Too much effort? Bundle it: Again, imagine a VPN-style service that quietly builds your fake profile over weeks using open-source tools. Privacy meets price manipulation.

belter · a month ago
Relax, the ticket isn’t $4,999 because you’re broke, it’s pre‑success tax on your inevitable successful exit. They do see your YCombinator IP after all. Or...open the site in Lynx on an old ThinkPad. The fare will drop by half.
kevinventullo · a month ago
I feel like Lynx on a ThinkPad would signal techie more than broke. How about Internet Explorer on Windows XP, maybe using the public library wifi?
morkalork · a month ago
If you don't fit (hah) within their features you're more likely to end up with an answer near the average.
belter · a month ago
Internet Explorer on Windows XP just means you are Putin. Millions in hidden Swiss accounts.
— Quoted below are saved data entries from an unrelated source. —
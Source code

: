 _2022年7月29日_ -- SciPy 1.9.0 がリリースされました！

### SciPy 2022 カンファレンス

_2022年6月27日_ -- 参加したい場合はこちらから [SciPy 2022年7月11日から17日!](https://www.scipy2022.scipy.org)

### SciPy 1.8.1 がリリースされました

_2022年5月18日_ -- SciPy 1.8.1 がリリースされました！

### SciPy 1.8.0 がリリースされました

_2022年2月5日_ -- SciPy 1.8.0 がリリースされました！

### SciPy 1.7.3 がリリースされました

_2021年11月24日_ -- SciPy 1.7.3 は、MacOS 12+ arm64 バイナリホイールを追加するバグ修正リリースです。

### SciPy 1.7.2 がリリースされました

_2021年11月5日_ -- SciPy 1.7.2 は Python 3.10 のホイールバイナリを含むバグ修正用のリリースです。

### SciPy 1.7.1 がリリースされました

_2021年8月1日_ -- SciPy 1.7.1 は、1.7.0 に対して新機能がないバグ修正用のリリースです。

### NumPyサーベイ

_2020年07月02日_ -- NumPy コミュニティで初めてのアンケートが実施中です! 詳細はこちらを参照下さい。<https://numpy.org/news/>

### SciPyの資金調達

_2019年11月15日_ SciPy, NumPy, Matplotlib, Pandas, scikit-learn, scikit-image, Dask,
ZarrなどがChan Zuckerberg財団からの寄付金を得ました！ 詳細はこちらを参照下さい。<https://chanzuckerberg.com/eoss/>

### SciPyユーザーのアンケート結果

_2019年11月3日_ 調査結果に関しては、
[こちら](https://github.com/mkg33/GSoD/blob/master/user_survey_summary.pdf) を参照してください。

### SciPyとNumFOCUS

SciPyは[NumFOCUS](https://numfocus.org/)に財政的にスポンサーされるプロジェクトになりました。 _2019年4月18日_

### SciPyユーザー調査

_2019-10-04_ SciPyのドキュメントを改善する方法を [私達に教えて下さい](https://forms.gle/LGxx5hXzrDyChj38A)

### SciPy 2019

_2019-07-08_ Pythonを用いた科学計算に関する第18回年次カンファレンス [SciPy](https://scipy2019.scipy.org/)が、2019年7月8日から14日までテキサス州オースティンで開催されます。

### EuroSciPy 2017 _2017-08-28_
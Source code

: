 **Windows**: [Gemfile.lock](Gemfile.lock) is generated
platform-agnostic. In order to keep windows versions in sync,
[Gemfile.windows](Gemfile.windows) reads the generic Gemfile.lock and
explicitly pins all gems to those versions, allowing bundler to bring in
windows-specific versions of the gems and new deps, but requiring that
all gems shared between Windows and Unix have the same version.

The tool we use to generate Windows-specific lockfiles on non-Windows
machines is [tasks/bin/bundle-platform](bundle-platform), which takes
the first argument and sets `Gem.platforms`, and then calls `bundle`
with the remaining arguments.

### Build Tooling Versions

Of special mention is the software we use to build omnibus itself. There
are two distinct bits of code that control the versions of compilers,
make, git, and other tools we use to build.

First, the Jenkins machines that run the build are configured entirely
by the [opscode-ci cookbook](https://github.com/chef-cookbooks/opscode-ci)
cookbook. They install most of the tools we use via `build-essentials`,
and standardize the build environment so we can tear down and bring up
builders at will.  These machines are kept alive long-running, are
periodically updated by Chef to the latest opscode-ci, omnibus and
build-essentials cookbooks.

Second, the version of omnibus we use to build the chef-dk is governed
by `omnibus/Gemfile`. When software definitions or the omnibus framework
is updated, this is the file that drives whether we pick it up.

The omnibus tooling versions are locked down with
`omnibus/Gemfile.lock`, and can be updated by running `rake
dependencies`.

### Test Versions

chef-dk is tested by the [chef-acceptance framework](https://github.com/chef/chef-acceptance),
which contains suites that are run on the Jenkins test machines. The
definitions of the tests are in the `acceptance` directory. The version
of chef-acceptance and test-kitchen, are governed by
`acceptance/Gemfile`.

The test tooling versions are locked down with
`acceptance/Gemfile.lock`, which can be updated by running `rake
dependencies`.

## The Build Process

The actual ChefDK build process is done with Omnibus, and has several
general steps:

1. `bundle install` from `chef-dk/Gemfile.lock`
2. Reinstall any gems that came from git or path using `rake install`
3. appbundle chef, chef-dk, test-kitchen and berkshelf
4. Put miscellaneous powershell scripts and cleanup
https://www.theguardian.com/world/2019/dec/17/vladimir-putin...

giantrobot · a month ago
If you fly a lot it might pay to get a pre-paid Android beater from CVS to use to buy tickets.

But this is our future boring dystopia. We're not going to get the post-scarcity future from Star Trek but the techno-feudal hellscape of cyberpunk novels. Hooray technology!

lostmsu · a month ago
Chromebook
t1234s · a month ago
Wasn't priceline.com doing something similar many years ago by showing inflated prices to those using safari vs another browser?
MITSardine · a month ago
What most surprises me with this article is that "personalized pricing" is even legal to begin with.

What can possibly justify this being legal? It seems ripe for abuse.

If airlines are allowed to do this, I don't think there'll be a thing we can do, seeing as tickets are nominative.

yodon · a month ago
As someone who always checks both Uber and Lyft, and always keeps both apps open during the ride so the loser knows I went with the cheaper alternative[0], I'm guessing I won't be flying Delta anymore.

[0]no proof, but presumably one or both of their analytics teams have figured out this signal, given its prevalence in the population

nradov · a month ago
For better or worse I think Delta will be happy to lose you as a customer. They are not a low-cost carrier, and their current business strategy is focused on charging higher fares for slightly better service than the competitors. As far as they're concerned, price-sensitive consumers who are looking for the cheapest fare can go fly on Frontier or whatever.
buyucu · a month ago
I travel around the world a lot, and Delta was by far one of the the worst airlines I have ever taken. I doubt they 'charge extra for slightly better service'.